BM güvenlik şefi, Flame virüsünün arkasında ABD olmadığını söyledi

Stuxnet kötü amaçlı yazılımını oluşturmakla suçlanan ABD, Flame virüsünün yaratılmasından da mı sorumlu? BM telekomünikasyon dairesi başkanına göre bu pek olası değil… Ancak bir siber savaş eylemi olmasa da, kuruluşunun arkasında bir Ulus Devletin olduğuna inanıyor.

BBC'yle konuşuyorumHamadoun Toure, "Bütün göstergeler Alev'in bir ulus devlet tarafından yaratıldığı yönünde, bu açık" dedi ancak şunları ekledi: BM'ye bağlı bir kuruluş olan Uluslararası Telekomünikasyon Birliği, tam olarak hangi ulus devletin olduğunu öğrenmekle ilgilenmiyor. henüz. "ITU'nun kimin sorumlu olduğuna dair bir karar verme yetkisi yoktur" dedi ve şöyle devam etti: "Bizim rolümüz daha iyi işbirliğini teşvik etmek için ortaklarla birlikte çalışmaktır."

Önerilen Videolar

Toure, "Siber savaş riski var" diye ekledi, "ama bu gerekli değil. Yapmaya çalıştığımız şey bu: önlemek. Bir savaşı kazanmanın en iyi yolunun, ilk etapta ondan kaçınmak olduğunu söylüyoruz. BM olarak elbette barışçıl bir çözümün olmasını ve bu konuda barışçıl bir yaklaşımın olmasını sağlamakla ilgileniyoruz. Bizim rolümüz öncelikle uluslararası çabaları koordine etmektir; yalnızca bilgi paylaşımı değil, aynı zamanda insanları eğitmek, özellikle gelişmekte olan ülkelerden çünkü bir ülkenin bütünün zayıf halkası olmasını önlemek istiyoruz işlem. Bu nedenle siber uzayı siyasetten, ideolojiden ve özellikle de suçlulardan arındırmak için küresel bir çaba olduğunu görmeye çalışıyoruz.”

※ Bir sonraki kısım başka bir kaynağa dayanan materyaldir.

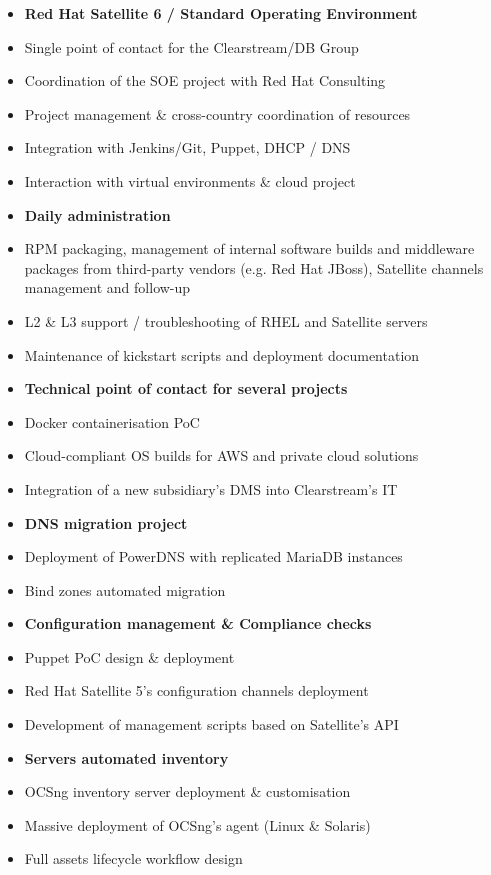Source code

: \documentclass[10pt,a4paper]{altacv}
\begin{document}
\begin{itemize}
\item \textbf{Red Hat Satellite 6 / Standard Operating Environment}
\setlength{\itemindent}{.2in}
\item Single point of contact for the Clearstream/DB Group
\item Coordination of the SOE project with Red Hat Consulting
\item Project management \& cross-country coordination of resources
\setlength{\itemindent}{.4in}
\item Integration with Jenkins/Git, Puppet, DHCP / DNS
\item Interaction with virtual environments \& cloud project
\setlength{\itemindent}{0in}
\item \textbf{Daily administration}
\setlength{\itemindent}{.2in}
\item RPM packaging, management of internal software builds and middleware packages from third-party vendors (e.g. Red Hat JBoss), Satellite channels management and follow-up
\item L2 \& L3 support / troubleshooting of RHEL and Satellite servers
\item Maintenance of kickstart scripts and deployment documentation
\setlength{\itemindent}{0in}
\item \textbf{Technical point of contact for several projects}
\setlength{\itemindent}{.2in}
\item Docker containerisation PoC
\item Cloud-compliant OS builds for AWS and private cloud solutions
\item Integration of a new subsidiary's DMS into Clearstream's IT
\setlength{\itemindent}{0in}
\item \textbf{DNS migration project}
\setlength{\itemindent}{.2in}
\item Deployment of PowerDNS with replicated MariaDB instances
\item Bind zones automated migration
\setlength{\itemindent}{0in}
\item \textbf{Configuration management \& Compliance checks}
\setlength{\itemindent}{.2in}
\item Puppet PoC design \& deployment
\item Red Hat Satellite 5's configuration channels deployment
\item Development of management scripts based on Satellite's API
\setlength{\itemindent}{0in}
\item \textbf{Servers automated inventory}
\setlength{\itemindent}{.2in}
\item OCSng inventory server deployment \& customisation
\item Massive deployment of OCSng's agent (Linux \& Solaris)
\item Full assets lifecycle workflow design
\end{itemize}
\end{document}
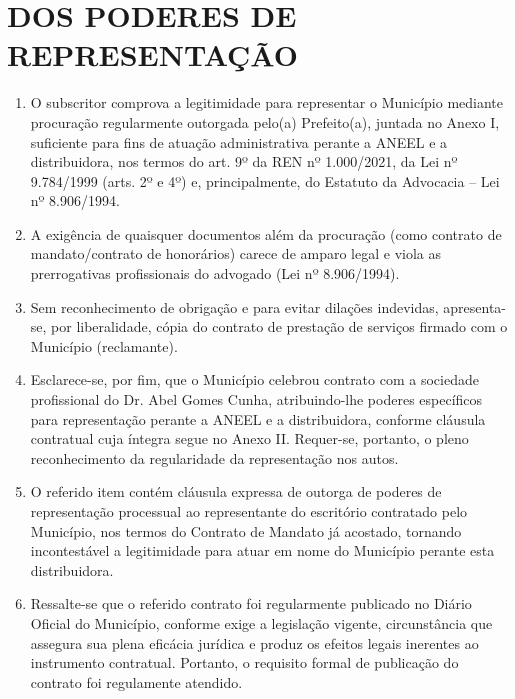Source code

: \section{DOS PODERES DE REPRESENTAÇÃO}

\begin{enumerate}
\item O subscritor comprova a legitimidade para representar o Município mediante procuração regularmente outorgada pelo(a) Prefeito(a), juntada no Anexo I, suficiente para fins de atuação administrativa perante a ANEEL e a distribuidora, nos termos do art. 9º da REN nº 1.000/2021, da Lei nº 9.784/1999 (arts. 2º e 4º) e, principalmente, do Estatuto da Advocacia – Lei nº 8.906/1994.
\item A exigência de quaisquer documentos além da procuração (como contrato de mandato/contrato de honorários) carece de amparo legal e viola as prerrogativas profissionais do advogado (Lei nº 8.906/1994). 
\item Sem reconhecimento de obrigação e para evitar dilações indevidas, apresenta-se, por liberalidade, cópia do contrato de prestação de serviços firmado com o Município (reclamante).
\item Esclarece-se, por fim, que o Município celebrou contrato com a sociedade profissional do Dr. Abel Gomes Cunha, atribuindo-lhe poderes específicos para representação perante a ANEEL e a distribuidora, conforme cláusula contratual cuja íntegra segue no Anexo II. Requer-se, portanto, o pleno reconhecimento da regularidade da representação nos autos.

\Citacao{\clausula{}}

\item O referido item contém cláusula expressa de outorga de poderes de representação processual ao representante do escritório contratado pelo Município, nos termos do Contrato de Mandato já acostado, tornando incontestável a legitimidade para atuar em nome do Município perante esta distribuidora.
\item Ressalte-se que o referido contrato foi regularmente publicado no Diário Oficial do Município, conforme exige a legislação vigente, circunstância que assegura sua plena eficácia jurídica e produz os efeitos legais inerentes ao instrumento contratual. Portanto, o requisito formal de publicação do contrato foi regulamente atendido. 
\end{enumerate}
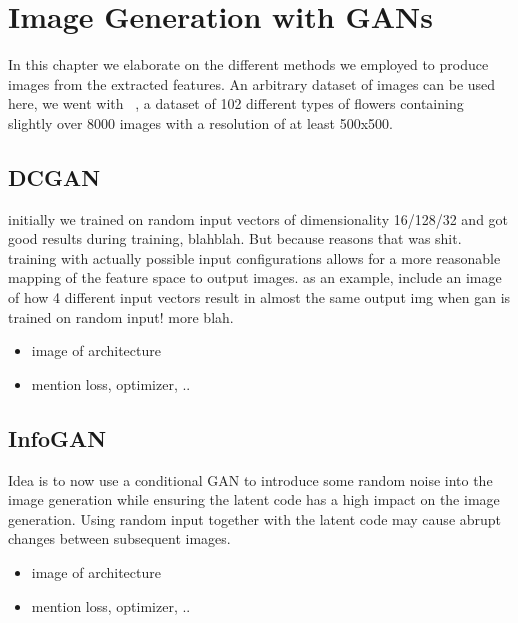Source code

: \chapter{Image Generation with GANs}
    In this chapter we elaborate on the different methods we employed to produce images from the extracted features. An arbitrary dataset of images can be used here, we went with ~\cite{102flower}, a dataset of 102 different types of flowers containing slightly over 8000 images with a resolution of at least 500x500.
    
    \section{DCGAN}
        initially we trained on random input vectors of dimensionality 16/128/32 and got good results during training, blahblah. But because reasons that was shit. training with actually possible input configurations allows for a more reasonable mapping of the feature space to output images. as an example, include an image of how 4 different input vectors result in almost the same output img when gan is trained on random input! more blah.
        \begin{itemize}
            \item image of architecture
            \item mention loss, optimizer, ..
        \end{itemize}

    \section{InfoGAN}
        Idea is to now use a conditional GAN to introduce some random noise into the image generation while ensuring the latent code has a high impact on the image generation. Using random input together with the latent code may cause abrupt changes between subsequent images.
        \begin{itemize}
            \item image of architecture
            \item mention loss, optimizer, ..
        \end{itemize}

Flame virüsünün kökenleri hakkındaki tartışmalar, virüsün esas olarak İngilizce yazılmış kodu kullanarak İran'dan teknik belgeleri çaldığının ortaya çıkmasından bu yana çok fazla arttı. Ancak Toure'a göre bu, mutlaka en bariz konuya işaret etmiyor. New York Times'ın raporuna rağmen "Bunun arkasında ABD'nin olduğundan şüphelenmiyorum" dedi. aksi halde Stuxnet kötü amaçlı yazılımının yaratılmasında Amerika'nın katılımının en iyi ihtimalle, "spekülasyon."

Flame ile ilgili soruşturmalar sürerken Toure, ITU'nun misyon beyanını kendi görüşüyle ​​şöyle açıkladı: “Güvenlik ile özgürlük arasında ince bir çizgi vardır. Bazıları bunlara karşı çıkmaya çalışıyor. Hayır diyoruz, ikisini de istiyoruz. Güvende değilseniz özgür olamazsınız. Güvenlik olmadan mahremiyete sahip olamazsınız; bu yüzden ikisine de sahip olmak istiyoruz.”

Yaşam tarzınızı yükseltinDigital Trends, en son haberler, eğlenceli ürün incelemeleri, anlayışlı başyazılar ve türünün tek örneği olan ön bakışlarla okuyucuların teknolojinin hızlı tempolu dünyasını takip etmelerine yardımcı olur.